== Segment start ==

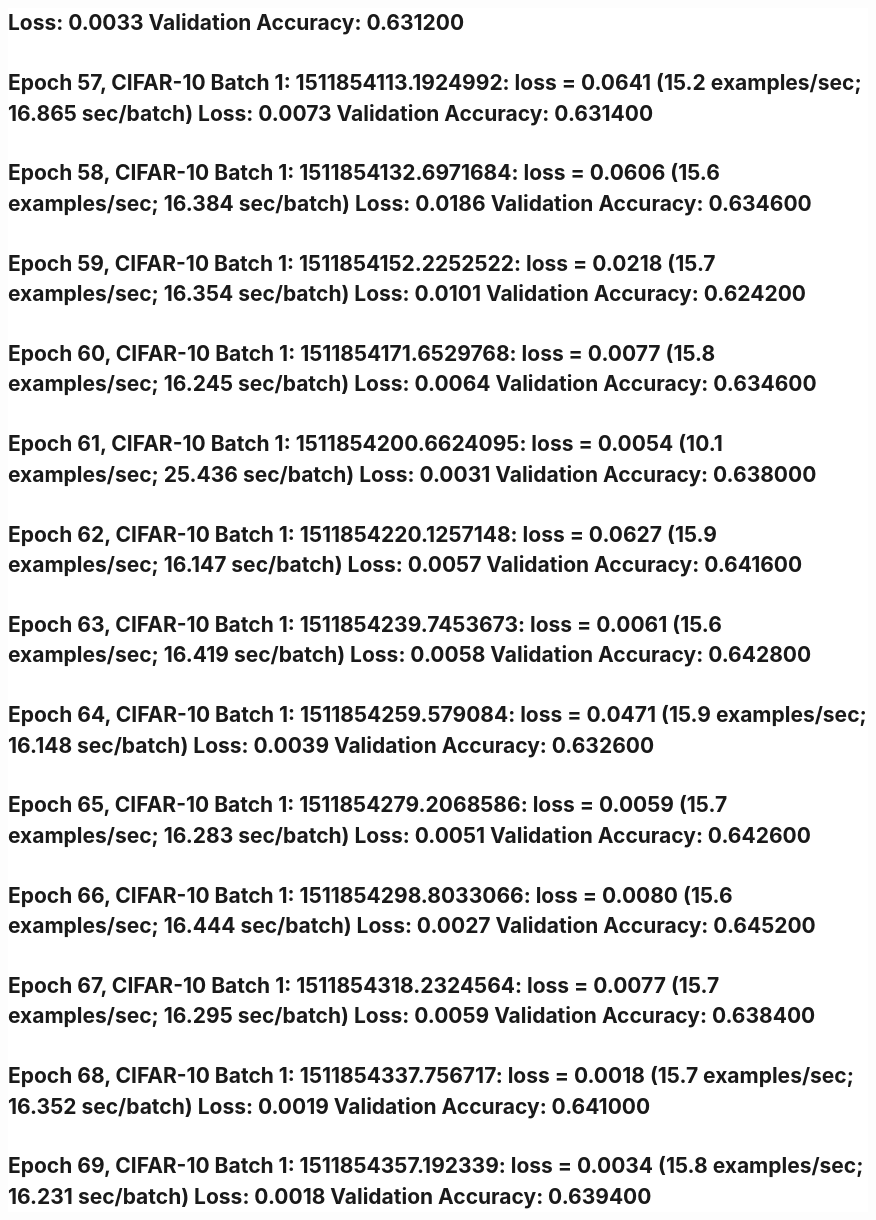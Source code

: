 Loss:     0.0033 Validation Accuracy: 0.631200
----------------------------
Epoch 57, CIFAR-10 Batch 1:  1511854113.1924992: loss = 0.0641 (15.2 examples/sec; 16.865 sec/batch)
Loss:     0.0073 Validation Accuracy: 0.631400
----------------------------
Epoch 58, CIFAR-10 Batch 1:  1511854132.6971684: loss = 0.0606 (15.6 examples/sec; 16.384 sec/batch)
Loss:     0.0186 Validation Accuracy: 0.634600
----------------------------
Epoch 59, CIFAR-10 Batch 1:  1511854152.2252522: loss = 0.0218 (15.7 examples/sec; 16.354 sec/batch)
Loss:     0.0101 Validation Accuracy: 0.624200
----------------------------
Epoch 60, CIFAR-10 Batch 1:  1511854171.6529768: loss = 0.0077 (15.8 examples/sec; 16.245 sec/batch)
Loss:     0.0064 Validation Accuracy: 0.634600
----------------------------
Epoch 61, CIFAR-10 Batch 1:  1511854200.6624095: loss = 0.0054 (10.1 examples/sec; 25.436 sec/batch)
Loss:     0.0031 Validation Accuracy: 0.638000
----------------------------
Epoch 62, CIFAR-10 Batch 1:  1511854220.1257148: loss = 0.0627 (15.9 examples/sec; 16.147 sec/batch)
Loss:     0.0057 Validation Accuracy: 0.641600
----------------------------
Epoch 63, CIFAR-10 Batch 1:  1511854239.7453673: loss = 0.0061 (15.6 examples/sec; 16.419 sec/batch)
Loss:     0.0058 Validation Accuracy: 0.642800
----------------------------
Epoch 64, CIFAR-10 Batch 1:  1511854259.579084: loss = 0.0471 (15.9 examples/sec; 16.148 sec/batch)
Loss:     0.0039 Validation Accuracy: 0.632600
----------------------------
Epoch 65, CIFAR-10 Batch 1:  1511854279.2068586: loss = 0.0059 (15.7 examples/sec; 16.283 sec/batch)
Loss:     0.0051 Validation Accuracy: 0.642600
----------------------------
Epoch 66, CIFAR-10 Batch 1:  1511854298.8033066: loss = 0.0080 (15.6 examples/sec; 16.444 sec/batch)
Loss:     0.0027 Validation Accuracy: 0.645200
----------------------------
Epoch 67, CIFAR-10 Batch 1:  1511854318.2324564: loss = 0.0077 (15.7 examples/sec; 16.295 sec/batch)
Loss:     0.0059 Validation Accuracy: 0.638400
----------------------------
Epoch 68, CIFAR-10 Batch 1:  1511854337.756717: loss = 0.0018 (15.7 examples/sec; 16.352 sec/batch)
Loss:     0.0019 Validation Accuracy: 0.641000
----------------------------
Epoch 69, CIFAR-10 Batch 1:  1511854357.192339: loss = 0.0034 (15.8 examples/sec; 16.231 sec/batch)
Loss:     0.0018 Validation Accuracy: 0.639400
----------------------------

== Segment end ==

→ PROBLEM: In the answer, give only the lines from the top of the data above through the line with "Epoch 58, CIFAR-10", reproduced exactly; no picture may appear.

→ SOLUTION FOR THIS TASK:
Source code

: Loss:     0.0033 Validation Accuracy: 0.631200
----------------------------
Epoch 57, CIFAR-10 Batch 1:  1511854113.1924992: loss = 0.0641 (15.2 examples/sec; 16.865 sec/batch)
Loss:     0.0073 Validation Accuracy: 0.631400
----------------------------
Epoch 58, CIFAR-10 Batch 1:  1511854132.6971684: loss = 0.0606 (15.6 examples/sec; 16.384 sec/batch)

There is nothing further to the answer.